PMML (Predictive Modeling Markup Language) is an XML-based language used to define predictive models. It was developed by the Data Mining Group (DMG), a vendor-led consortium responsible for developing data mining standards, to provide a vendor-independent method of specifying models so that proprietary issues do not become a problem when models are exchanged between different applications. In this manner, no matter which application package is used to build your predictive model, it can easily be encoded into PMML and uploaded into ADAPA® for execution.
ADAPA® is a PMML 3.2 consumer and in addition to the example model files below, we also provide a set of data files which contain the model input as well as expected results. These files are used for model validation as they execute the model with a given input and compare the computed results against the expected output.
To experiment with the examples, please follow these steps:
- Save model and data file to your local computer
- Upload a model file in the ADAPA Demo
- Validate the model by executing the respective data file
The examples listed below are based on publicly available datasets.

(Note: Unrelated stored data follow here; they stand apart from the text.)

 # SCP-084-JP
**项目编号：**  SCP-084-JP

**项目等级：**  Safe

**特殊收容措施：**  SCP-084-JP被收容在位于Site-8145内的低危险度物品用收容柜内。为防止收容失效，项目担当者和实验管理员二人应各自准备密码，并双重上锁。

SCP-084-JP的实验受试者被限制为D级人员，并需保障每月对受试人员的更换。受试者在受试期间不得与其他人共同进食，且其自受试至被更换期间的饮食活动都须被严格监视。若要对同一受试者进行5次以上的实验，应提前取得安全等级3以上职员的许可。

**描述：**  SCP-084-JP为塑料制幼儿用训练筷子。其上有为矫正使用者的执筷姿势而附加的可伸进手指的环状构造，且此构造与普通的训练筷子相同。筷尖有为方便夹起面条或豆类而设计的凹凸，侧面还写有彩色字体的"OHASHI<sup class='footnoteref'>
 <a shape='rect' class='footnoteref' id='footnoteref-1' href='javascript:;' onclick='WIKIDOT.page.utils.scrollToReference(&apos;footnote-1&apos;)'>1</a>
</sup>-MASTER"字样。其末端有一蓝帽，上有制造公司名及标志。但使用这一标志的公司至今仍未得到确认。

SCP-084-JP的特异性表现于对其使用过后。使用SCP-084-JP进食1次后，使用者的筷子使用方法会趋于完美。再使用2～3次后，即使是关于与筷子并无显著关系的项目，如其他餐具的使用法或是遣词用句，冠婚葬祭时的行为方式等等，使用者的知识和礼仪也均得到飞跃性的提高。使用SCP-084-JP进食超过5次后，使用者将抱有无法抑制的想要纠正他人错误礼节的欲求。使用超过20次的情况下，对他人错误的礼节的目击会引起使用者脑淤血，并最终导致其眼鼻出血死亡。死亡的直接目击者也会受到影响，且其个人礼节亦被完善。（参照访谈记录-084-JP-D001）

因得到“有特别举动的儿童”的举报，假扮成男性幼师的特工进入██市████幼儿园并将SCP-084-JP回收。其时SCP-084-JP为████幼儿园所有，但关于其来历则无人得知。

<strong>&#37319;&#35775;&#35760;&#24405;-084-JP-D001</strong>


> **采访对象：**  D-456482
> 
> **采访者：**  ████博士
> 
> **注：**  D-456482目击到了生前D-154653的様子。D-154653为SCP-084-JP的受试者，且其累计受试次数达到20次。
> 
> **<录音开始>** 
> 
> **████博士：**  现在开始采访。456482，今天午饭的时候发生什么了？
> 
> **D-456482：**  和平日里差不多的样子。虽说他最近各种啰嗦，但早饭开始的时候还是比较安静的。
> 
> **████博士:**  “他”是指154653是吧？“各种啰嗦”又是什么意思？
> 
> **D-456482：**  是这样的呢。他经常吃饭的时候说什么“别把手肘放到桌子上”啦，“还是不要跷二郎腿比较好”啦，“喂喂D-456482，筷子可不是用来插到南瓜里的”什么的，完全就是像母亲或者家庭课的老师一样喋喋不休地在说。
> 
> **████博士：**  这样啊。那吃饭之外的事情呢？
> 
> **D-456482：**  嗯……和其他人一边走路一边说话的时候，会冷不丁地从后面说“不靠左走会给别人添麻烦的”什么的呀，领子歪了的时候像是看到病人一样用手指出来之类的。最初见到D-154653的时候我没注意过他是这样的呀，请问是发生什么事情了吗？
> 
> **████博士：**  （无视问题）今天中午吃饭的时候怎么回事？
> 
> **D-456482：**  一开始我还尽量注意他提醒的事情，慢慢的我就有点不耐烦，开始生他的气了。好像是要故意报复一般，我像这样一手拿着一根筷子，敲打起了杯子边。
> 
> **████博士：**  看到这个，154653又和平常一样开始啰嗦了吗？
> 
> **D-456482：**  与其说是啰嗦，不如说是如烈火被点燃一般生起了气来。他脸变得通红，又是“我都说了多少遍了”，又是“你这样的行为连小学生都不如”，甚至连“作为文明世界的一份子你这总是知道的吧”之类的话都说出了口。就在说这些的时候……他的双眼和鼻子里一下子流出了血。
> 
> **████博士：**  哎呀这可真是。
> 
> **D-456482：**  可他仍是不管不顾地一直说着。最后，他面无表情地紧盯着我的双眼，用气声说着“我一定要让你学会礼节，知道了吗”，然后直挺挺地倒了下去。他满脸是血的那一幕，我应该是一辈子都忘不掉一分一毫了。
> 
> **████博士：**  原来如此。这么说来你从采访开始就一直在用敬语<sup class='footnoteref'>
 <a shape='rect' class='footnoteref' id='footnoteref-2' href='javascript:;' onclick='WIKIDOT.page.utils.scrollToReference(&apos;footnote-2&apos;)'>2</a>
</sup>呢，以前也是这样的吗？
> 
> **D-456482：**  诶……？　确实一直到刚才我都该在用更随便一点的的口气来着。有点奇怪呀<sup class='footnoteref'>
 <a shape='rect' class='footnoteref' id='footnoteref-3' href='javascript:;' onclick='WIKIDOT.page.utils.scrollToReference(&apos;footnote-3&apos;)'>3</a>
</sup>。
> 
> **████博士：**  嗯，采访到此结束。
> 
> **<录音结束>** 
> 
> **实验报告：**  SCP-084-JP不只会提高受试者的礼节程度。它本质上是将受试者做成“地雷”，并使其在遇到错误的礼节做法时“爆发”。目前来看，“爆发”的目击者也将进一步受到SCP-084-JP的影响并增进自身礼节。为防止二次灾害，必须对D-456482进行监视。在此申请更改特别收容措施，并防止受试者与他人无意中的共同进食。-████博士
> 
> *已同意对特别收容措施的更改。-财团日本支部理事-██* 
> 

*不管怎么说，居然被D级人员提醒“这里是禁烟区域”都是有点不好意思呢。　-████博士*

| Model Type | PMML Model File | Dataset | Neural Network for binary classification | Audit_NN.xml | Audit_NN.csv |
|---|---|---|
| Support Vector Machine for binary classification | Audit_SVM.xml | Audit_SVM.csv |
| Neural Network | ElNino_NN.xml | ElNino_NN.csv |
| Neural Network for multi-class classification | Iris_NN.xml | Iris_NN.csv |
| Support Vector Machine for multi-class classification | Iris_SVM.xml | Iris_SVM.csv |
| Multinomial Logistic Regression (General Regression) | Iris_MLR.xml | Iris_MLR.csv |
| Generalized Linear Model (General Regression) | Shuttle_GZLM.xml | Shuttle_GZLM.csv |
Acknowledgements:
The DMG publishes a list of PMML sample models which inspired our collection of PMML 3.2 examples presented here.
For more information on the Iris and El Nino datasets, please refer to: Asuncion, A. & Newman, D.J. (2007). UCI Machine Learning Repository. Irvine, CA: University of California, School of Information and Computer Science.
The audit dataset is available through the R rattle package. For more information on rattle, please refer to http://rattle.togaware.com.
The shuttle O-ring data is based on a number of O-ring failures for each shuttle flight preceding the Challenger disaster. The cause of the explosion was determined to be an O-ring failure in the right solid rocket booster.
The Challenger disaster has become a case study in the possible consequences of poor data analysis.